Task description:
Make a tally of the lines in the records that include the string "树的高度变为", and give only that number.

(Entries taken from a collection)
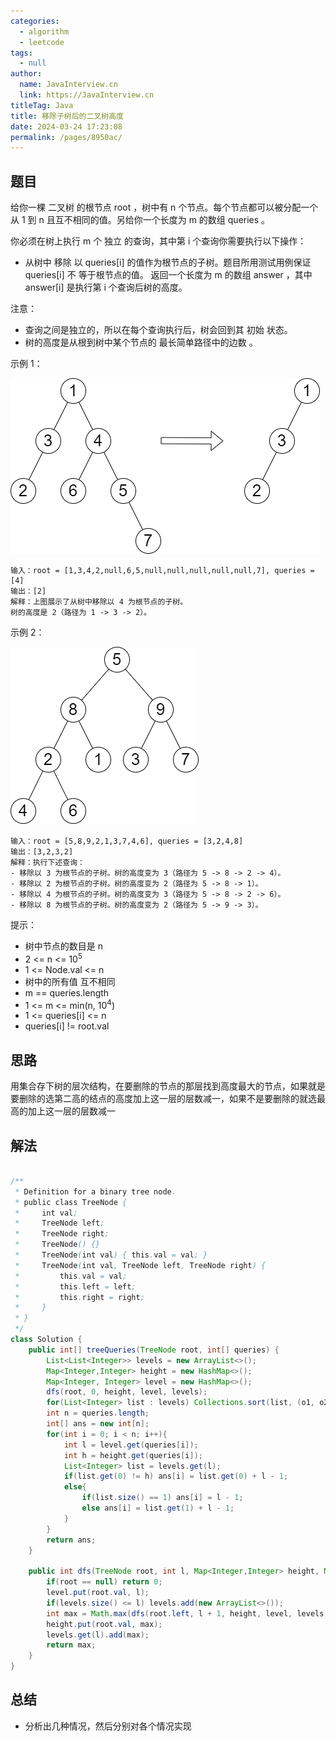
 ```yaml
---
categories: 
  - algorithm
  - leetcode
tags: 
  - null
author: 
  name: JavaInterview.cn
  link: https://JavaInterview.cn
titleTag: Java
title: 移除子树后的二叉树高度
date: 2024-03-24 17:23:08
permalink: /pages/8950ac/
---
```


## 题目

给你一棵 二叉树 的根节点 root ，树中有 n 个节点。每个节点都可以被分配一个从 1 到 n 且互不相同的值。另给你一个长度为 m 的数组 queries 。

你必须在树上执行 m 个 独立 的查询，其中第 i 个查询你需要执行以下操作：

* 从树中 移除 以 queries[i] 的值作为根节点的子树。题目所用测试用例保证 queries[i] 不 等于根节点的值。
返回一个长度为 m 的数组 answer ，其中 answer[i] 是执行第 i 个查询后树的高度。

注意：

* 查询之间是独立的，所以在每个查询执行后，树会回到其 初始 状态。
* 树的高度是从根到树中某个节点的 最长简单路径中的边数 。


示例 1：

![binaryytreeedrawio-1.png](../../../media/pictures/leetcode/binaryytreeedrawio-1.png)

    输入：root = [1,3,4,2,null,6,5,null,null,null,null,null,7], queries = [4]
    输出：[2]
    解释：上图展示了从树中移除以 4 为根节点的子树。
    树的高度是 2（路径为 1 -> 3 -> 2）。
示例 2：

![binaryytreeedrawio-2.png](../../../media/pictures/leetcode/binaryytreeedrawio-2.png)

    输入：root = [5,8,9,2,1,3,7,4,6], queries = [3,2,4,8]
    输出：[3,2,3,2]
    解释：执行下述查询：
    - 移除以 3 为根节点的子树。树的高度变为 3（路径为 5 -> 8 -> 2 -> 4）。
    - 移除以 2 为根节点的子树。树的高度变为 2（路径为 5 -> 8 -> 1）。
    - 移除以 4 为根节点的子树。树的高度变为 3（路径为 5 -> 8 -> 2 -> 6）。
    - 移除以 8 为根节点的子树。树的高度变为 2（路径为 5 -> 9 -> 3）。


提示：

* 树中节点的数目是 n
* 2 <= n <= 10<sup>5</sup>
* 1 <= Node.val <= n
* 树中的所有值 互不相同
* m == queries.length
* 1 <= m <= min(n, 10<sup>4</sup>)
* 1 <= queries[i] <= n
* queries[i] != root.val

## 思路
用集合存下树的层次结构，在要删除的节点的那层找到高度最大的节点，如果就是要删除的选第二高的结点的高度加上这一层的层数减一，如果不是要删除的就选最高的加上这一层的层数减一

## 解法
```java

/**
 * Definition for a binary tree node.
 * public class TreeNode {
 *     int val;
 *     TreeNode left;
 *     TreeNode right;
 *     TreeNode() {}
 *     TreeNode(int val) { this.val = val; }
 *     TreeNode(int val, TreeNode left, TreeNode right) {
 *         this.val = val;
 *         this.left = left;
 *         this.right = right;
 *     }
 * }
 */
class Solution {
    public int[] treeQueries(TreeNode root, int[] queries) {
        List<List<Integer>> levels = new ArrayList<>();
        Map<Integer,Integer> height = new HashMap<>();
        Map<Integer, Integer> level = new HashMap<>();
        dfs(root, 0, height, level, levels);
        for(List<Integer> list : levels) Collections.sort(list, (o1, o2) -> o2-o1);
        int n = queries.length;
        int[] ans = new int[n];
        for(int i = 0; i < n; i++){
            int l = level.get(queries[i]);
            int h = height.get(queries[i]);
            List<Integer> list = levels.get(l);
            if(list.get(0) != h) ans[i] = list.get(0) + l - 1;
            else{
                if(list.size() == 1) ans[i] = l - 1;
                else ans[i] = list.get(1) + l - 1;
            }
        }
        return ans;
    }

    public int dfs(TreeNode root, int l, Map<Integer,Integer> height, Map<Integer, Integer> level, List<List<Integer>> levels){
        if(root == null) return 0;
        level.put(root.val, l);
        if(levels.size() <= l) levels.add(new ArrayList<>());
        int max = Math.max(dfs(root.left, l + 1, height, level, levels), dfs(root.right, l + 1, height, level, levels)) + 1;
        height.put(root.val, max);
        levels.get(l).add(max);
        return max;
    }
}

```

## 总结

- 分析出几种情况，然后分别对各个情况实现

Answer to this exercise:
4